Extracted records:
------------------------------------------------------------------------

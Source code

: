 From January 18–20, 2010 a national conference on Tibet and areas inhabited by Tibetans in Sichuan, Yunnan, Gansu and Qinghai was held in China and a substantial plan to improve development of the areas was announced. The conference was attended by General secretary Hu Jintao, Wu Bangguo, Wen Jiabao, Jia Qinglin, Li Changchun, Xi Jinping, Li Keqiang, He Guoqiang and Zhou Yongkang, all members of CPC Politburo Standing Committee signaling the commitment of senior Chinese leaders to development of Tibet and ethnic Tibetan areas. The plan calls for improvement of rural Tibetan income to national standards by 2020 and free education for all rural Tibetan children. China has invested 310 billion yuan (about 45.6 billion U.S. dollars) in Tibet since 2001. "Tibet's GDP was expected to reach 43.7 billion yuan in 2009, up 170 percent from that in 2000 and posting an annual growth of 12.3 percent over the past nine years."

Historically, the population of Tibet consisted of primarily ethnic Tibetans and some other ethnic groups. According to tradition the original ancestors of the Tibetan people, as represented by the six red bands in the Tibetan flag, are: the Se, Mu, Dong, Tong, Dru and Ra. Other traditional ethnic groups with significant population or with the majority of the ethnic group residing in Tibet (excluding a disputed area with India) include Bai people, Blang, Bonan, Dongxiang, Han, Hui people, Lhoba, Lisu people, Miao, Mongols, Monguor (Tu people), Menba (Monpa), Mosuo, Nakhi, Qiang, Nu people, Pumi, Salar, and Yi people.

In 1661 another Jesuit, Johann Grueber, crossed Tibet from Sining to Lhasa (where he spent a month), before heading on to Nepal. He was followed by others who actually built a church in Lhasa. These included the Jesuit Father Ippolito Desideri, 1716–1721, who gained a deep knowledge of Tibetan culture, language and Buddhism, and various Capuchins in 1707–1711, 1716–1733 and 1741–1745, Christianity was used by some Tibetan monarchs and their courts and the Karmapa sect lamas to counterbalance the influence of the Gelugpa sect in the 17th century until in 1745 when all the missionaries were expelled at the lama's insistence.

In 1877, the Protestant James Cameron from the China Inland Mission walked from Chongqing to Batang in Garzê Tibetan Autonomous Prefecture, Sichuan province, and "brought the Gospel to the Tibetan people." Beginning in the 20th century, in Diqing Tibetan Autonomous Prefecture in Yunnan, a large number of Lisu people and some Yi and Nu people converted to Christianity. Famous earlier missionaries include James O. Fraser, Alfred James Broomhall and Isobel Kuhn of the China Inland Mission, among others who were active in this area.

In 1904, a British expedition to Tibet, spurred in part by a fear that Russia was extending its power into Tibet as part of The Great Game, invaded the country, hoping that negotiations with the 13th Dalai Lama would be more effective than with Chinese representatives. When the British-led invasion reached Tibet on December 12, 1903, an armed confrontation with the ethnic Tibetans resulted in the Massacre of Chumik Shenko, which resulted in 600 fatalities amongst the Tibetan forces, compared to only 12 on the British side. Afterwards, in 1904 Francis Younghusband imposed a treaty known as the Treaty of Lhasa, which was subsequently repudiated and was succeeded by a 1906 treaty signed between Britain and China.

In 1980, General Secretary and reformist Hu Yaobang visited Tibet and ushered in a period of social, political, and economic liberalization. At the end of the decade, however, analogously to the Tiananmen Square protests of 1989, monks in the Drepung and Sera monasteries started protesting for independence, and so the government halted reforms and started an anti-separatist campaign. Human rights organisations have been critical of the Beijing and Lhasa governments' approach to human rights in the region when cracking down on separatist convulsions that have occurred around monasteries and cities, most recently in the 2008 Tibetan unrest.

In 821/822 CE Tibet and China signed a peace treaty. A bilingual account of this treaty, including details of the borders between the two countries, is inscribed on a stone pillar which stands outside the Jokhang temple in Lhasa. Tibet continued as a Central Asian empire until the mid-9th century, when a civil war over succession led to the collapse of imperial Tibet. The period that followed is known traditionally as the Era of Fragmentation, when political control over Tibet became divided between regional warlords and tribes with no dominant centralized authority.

------------------------------------------------------------------------

Exercise aim: Give the exact lines, and only those, from the line containing "In 1661 another" through the line containing "In 1877, the" in the entries above.

Response to the task:
In 1661 another Jesuit, Johann Grueber, crossed Tibet from Sining to Lhasa (where he spent a month), before heading on to Nepal. He was followed by others who actually built a church in Lhasa. These included the Jesuit Father Ippolito Desideri, 1716–1721, who gained a deep knowledge of Tibetan culture, language and Buddhism, and various Capuchins in 1707–1711, 1716–1733 and 1741–1745, Christianity was used by some Tibetan monarchs and their courts and the Karmapa sect lamas to counterbalance the influence of the Gelugpa sect in the 17th century until in 1745 when all the missionaries were expelled at the lama's insistence.

In 1877, the Protestant James Cameron from the China Inland Mission walked from Chongqing to Batang in Garzê Tibetan Autonomous Prefecture, Sichuan province, and "brought the Gospel to the Tibetan people." Beginning in the 20th century, in Diqing Tibetan Autonomous Prefecture in Yunnan, a large number of Lisu people and some Yi and Nu people converted to Christianity. Famous earlier missionaries include James O. Fraser, Alfred James Broomhall and Isobel Kuhn of the China Inland Mission, among others who were active in this area.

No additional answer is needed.